The third part of this is the Favicon (Site Icon) – and believe me I had never heard of the word favicon before this…
Have you ever noticed that most sites have a great little icon in the browser tab beside their name (site title) that lets you quickly differentiate one site from another?
If you can’t recall, open up a Facebook tab or Pinterest or Gmail and you will notice right away that the Favicon (little logo) is the first thing that you see.
This makes it super easy when you have a whole bunch of windows open and you need to find a specific site.
This is why you want your favicon to be nice and distinct. I’ve outlined below how to make the changes to all three.
Start from your WordPress Dashboard and go to Appearance – Customize (as shown below).
Then select “Site Identity” in the new left menu and you will have the option to edit your Site Title, Tagline and Site Icon.
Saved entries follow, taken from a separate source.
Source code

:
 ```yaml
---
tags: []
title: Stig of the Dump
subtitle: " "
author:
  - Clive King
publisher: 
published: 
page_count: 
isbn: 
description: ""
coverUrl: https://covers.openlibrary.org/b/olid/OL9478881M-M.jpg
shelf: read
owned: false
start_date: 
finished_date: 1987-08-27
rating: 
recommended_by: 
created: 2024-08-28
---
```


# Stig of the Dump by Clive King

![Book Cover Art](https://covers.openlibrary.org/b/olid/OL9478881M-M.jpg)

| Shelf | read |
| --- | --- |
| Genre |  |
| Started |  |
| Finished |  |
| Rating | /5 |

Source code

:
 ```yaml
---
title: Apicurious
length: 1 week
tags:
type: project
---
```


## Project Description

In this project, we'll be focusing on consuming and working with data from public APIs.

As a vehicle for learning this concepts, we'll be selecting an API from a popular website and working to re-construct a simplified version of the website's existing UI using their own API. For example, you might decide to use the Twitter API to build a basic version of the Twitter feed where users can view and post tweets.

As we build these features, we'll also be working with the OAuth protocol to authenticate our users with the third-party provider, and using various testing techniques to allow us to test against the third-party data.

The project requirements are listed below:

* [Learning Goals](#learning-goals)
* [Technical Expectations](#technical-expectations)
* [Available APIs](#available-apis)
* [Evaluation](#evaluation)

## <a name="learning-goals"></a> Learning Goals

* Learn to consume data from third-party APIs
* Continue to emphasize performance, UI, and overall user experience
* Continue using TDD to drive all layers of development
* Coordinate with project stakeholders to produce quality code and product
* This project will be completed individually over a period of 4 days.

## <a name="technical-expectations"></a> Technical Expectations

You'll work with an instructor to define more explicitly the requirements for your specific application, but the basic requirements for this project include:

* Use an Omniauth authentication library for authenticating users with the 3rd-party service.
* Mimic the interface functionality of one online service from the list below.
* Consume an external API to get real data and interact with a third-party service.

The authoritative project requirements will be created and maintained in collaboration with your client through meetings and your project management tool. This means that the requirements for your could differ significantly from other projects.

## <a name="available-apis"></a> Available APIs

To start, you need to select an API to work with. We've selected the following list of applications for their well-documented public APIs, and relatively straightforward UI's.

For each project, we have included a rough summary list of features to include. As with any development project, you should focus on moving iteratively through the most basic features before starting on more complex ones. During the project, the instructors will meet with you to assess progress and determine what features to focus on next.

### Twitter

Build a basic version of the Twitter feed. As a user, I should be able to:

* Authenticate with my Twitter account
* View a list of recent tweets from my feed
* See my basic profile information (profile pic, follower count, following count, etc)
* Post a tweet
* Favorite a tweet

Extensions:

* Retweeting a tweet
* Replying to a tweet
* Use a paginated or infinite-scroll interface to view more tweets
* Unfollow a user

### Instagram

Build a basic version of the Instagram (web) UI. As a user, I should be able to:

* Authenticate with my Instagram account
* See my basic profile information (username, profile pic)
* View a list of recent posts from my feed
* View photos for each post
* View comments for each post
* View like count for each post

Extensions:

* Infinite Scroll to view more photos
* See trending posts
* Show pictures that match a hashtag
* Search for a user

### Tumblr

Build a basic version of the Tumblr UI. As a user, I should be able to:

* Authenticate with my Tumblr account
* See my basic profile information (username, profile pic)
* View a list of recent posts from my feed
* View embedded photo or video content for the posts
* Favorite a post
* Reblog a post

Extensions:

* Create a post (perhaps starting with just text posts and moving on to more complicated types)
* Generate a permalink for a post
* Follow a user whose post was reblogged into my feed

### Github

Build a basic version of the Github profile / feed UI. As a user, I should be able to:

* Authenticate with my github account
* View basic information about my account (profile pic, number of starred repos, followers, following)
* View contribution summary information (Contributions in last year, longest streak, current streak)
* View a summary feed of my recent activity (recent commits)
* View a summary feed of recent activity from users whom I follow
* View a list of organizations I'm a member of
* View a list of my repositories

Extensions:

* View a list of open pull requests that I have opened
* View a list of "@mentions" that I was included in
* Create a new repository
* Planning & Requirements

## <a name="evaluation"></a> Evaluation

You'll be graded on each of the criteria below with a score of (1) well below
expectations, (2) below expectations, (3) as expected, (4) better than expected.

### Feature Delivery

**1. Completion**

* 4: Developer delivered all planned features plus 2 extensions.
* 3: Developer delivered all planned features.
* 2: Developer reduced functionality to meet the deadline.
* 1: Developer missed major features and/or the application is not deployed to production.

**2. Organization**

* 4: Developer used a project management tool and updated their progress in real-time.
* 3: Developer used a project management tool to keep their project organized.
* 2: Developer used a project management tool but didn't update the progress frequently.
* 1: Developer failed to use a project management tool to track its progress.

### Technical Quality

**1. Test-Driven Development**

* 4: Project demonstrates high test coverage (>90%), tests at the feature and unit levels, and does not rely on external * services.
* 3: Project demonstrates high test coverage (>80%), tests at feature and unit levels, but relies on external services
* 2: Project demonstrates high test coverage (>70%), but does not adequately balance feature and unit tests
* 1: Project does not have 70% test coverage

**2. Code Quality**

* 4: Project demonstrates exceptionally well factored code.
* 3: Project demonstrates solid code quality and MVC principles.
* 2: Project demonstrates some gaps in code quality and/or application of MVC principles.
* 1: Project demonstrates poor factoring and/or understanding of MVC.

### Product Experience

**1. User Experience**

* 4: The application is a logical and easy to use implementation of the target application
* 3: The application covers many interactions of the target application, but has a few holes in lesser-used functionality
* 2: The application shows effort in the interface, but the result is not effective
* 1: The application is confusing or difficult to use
WordPress Dashboard: Homepage/Landing Page
This is almost the most important section of your entire site, it’s the first place people land when they arrive at your site and it needs to WOW them!
You have two main options here, to either have your home page as a static page (always stays the same) or have it a fluid page that is always updated with your most recent blog posts.
What you will choose depends on whether you are running a business (services or products) and blogging or just blogging.
If you have a service business or you are selling products, you will want your homepage as a static page – this means anytime someone visits your site, they will see the same welcome information and this will make it easier to find what they are looking for on your site (we will talk about menus further down).
If the purpose of your site is for blogging, you will want it set up so that your homepage displays your latest blog posts so visitors can easily find your content.
You also need to select whether you want your blog page to show the full text of your posts or a list of excerpts. I recommend choosing the excerpts to make it easier to scroll through your blog page and find content.
To access these settings, go to Settings – Reading as you can see below:
Make sure that you have not put a check mark beside “Search Engine Visibility”.
You do not want to discourage any search engines from finding your site! One more thing to note is that you will have to select from the drop down menus to choose the page for your front page and your posts (blog) page.
If your theme doesn’t have default menus/pages already set up, you likely won’t be able to select any options here yet but remember to come back to this once you have your menu/pages set up. Don’t worry, I’ll remind you!!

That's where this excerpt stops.